[Data excerpts]
========
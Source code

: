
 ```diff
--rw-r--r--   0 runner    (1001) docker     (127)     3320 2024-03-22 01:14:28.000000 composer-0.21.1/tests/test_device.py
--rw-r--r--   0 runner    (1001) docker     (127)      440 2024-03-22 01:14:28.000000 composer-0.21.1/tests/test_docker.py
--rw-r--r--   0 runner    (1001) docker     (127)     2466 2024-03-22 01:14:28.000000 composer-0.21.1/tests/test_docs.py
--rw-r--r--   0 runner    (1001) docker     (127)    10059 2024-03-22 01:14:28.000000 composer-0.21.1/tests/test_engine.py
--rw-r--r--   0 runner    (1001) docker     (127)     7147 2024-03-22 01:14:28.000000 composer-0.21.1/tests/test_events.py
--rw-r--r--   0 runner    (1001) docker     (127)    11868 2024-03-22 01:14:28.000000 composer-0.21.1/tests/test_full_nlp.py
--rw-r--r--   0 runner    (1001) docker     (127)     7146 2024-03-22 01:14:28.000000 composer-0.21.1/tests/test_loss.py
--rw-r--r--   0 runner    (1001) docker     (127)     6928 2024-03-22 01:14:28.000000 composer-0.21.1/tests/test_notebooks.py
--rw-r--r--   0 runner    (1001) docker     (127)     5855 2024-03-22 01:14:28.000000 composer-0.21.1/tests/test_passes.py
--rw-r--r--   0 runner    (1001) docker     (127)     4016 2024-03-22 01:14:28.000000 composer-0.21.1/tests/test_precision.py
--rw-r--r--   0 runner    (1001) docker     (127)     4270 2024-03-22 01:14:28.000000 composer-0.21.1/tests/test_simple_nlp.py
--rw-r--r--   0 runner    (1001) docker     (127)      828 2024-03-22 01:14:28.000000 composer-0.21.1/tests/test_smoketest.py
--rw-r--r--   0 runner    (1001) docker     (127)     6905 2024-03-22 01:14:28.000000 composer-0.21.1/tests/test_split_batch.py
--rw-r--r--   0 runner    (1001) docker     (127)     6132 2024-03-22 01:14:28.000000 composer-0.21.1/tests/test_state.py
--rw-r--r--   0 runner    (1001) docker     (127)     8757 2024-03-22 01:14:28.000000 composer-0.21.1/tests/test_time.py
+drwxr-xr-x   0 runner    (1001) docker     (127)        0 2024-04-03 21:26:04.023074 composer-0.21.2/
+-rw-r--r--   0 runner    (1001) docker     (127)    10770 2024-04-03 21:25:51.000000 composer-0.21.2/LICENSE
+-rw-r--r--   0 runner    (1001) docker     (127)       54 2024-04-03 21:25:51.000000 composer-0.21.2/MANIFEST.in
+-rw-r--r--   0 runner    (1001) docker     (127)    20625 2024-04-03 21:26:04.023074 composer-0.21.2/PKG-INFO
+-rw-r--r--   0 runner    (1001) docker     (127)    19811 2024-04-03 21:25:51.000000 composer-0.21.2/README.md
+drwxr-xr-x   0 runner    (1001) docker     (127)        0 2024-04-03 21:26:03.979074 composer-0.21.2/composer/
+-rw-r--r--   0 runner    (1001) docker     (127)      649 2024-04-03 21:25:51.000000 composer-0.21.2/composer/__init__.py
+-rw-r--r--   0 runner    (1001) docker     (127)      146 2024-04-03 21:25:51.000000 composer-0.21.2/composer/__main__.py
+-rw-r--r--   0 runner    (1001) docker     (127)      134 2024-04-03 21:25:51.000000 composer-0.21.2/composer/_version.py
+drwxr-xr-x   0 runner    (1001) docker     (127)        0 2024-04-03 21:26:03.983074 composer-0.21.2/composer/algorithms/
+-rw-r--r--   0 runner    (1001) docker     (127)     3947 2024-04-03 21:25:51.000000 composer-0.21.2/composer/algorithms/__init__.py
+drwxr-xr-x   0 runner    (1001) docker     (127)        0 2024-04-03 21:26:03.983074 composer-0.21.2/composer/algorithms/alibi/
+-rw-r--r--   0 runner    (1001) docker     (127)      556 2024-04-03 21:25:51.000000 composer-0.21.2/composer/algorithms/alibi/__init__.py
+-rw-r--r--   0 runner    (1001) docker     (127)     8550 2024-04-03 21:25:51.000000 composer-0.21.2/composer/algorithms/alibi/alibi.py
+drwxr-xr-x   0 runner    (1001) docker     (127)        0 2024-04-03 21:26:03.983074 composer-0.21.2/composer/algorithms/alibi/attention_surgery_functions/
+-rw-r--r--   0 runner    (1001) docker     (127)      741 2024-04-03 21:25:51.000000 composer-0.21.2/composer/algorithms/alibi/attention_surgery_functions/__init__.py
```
========
▶ **What this task involves**
Restate the data above word for word, omitting nothing.

▶ **Your solution**
Source code

:
 ```diff
--rw-r--r--   0 runner    (1001) docker     (127)     3320 2024-03-22 01:14:28.000000 composer-0.21.1/tests/test_device.py
--rw-r--r--   0 runner    (1001) docker     (127)      440 2024-03-22 01:14:28.000000 composer-0.21.1/tests/test_docker.py
--rw-r--r--   0 runner    (1001) docker     (127)     2466 2024-03-22 01:14:28.000000 composer-0.21.1/tests/test_docs.py
--rw-r--r--   0 runner    (1001) docker     (127)    10059 2024-03-22 01:14:28.000000 composer-0.21.1/tests/test_engine.py
--rw-r--r--   0 runner    (1001) docker     (127)     7147 2024-03-22 01:14:28.000000 composer-0.21.1/tests/test_events.py
--rw-r--r--   0 runner    (1001) docker     (127)    11868 2024-03-22 01:14:28.000000 composer-0.21.1/tests/test_full_nlp.py
--rw-r--r--   0 runner    (1001) docker     (127)     7146 2024-03-22 01:14:28.000000 composer-0.21.1/tests/test_loss.py
--rw-r--r--   0 runner    (1001) docker     (127)     6928 2024-03-22 01:14:28.000000 composer-0.21.1/tests/test_notebooks.py
--rw-r--r--   0 runner    (1001) docker     (127)     5855 2024-03-22 01:14:28.000000 composer-0.21.1/tests/test_passes.py
--rw-r--r--   0 runner    (1001) docker     (127)     4016 2024-03-22 01:14:28.000000 composer-0.21.1/tests/test_precision.py
--rw-r--r--   0 runner    (1001) docker     (127)     4270 2024-03-22 01:14:28.000000 composer-0.21.1/tests/test_simple_nlp.py
--rw-r--r--   0 runner    (1001) docker     (127)      828 2024-03-22 01:14:28.000000 composer-0.21.1/tests/test_smoketest.py
--rw-r--r--   0 runner    (1001) docker     (127)     6905 2024-03-22 01:14:28.000000 composer-0.21.1/tests/test_split_batch.py
--rw-r--r--   0 runner    (1001) docker     (127)     6132 2024-03-22 01:14:28.000000 composer-0.21.1/tests/test_state.py
--rw-r--r--   0 runner    (1001) docker     (127)     8757 2024-03-22 01:14:28.000000 composer-0.21.1/tests/test_time.py
+drwxr-xr-x   0 runner    (1001) docker     (127)        0 2024-04-03 21:26:04.023074 composer-0.21.2/
+-rw-r--r--   0 runner    (1001) docker     (127)    10770 2024-04-03 21:25:51.000000 composer-0.21.2/LICENSE
+-rw-r--r--   0 runner    (1001) docker     (127)       54 2024-04-03 21:25:51.000000 composer-0.21.2/MANIFEST.in
+-rw-r--r--   0 runner    (1001) docker     (127)    20625 2024-04-03 21:26:04.023074 composer-0.21.2/PKG-INFO
+-rw-r--r--   0 runner    (1001) docker     (127)    19811 2024-04-03 21:25:51.000000 composer-0.21.2/README.md
+drwxr-xr-x   0 runner    (1001) docker     (127)        0 2024-04-03 21:26:03.979074 composer-0.21.2/composer/
+-rw-r--r--   0 runner    (1001) docker     (127)      649 2024-04-03 21:25:51.000000 composer-0.21.2/composer/__init__.py
+-rw-r--r--   0 runner    (1001) docker     (127)      146 2024-04-03 21:25:51.000000 composer-0.21.2/composer/__main__.py
+-rw-r--r--   0 runner    (1001) docker     (127)      134 2024-04-03 21:25:51.000000 composer-0.21.2/composer/_version.py
+drwxr-xr-x   0 runner    (1001) docker     (127)        0 2024-04-03 21:26:03.983074 composer-0.21.2/composer/algorithms/
+-rw-r--r--   0 runner    (1001) docker     (127)     3947 2024-04-03 21:25:51.000000 composer-0.21.2/composer/algorithms/__init__.py
+drwxr-xr-x   0 runner    (1001) docker     (127)        0 2024-04-03 21:26:03.983074 composer-0.21.2/composer/algorithms/alibi/
+-rw-r--r--   0 runner    (1001) docker     (127)      556 2024-04-03 21:25:51.000000 composer-0.21.2/composer/algorithms/alibi/__init__.py
+-rw-r--r--   0 runner    (1001) docker     (127)     8550 2024-04-03 21:25:51.000000 composer-0.21.2/composer/algorithms/alibi/alibi.py
+drwxr-xr-x   0 runner    (1001) docker     (127)        0 2024-04-03 21:26:03.983074 composer-0.21.2/composer/algorithms/alibi/attention_surgery_functions/
+-rw-r--r--   0 runner    (1001) docker     (127)      741 2024-04-03 21:25:51.000000 composer-0.21.2/composer/algorithms/alibi/attention_surgery_functions/__init__.py
```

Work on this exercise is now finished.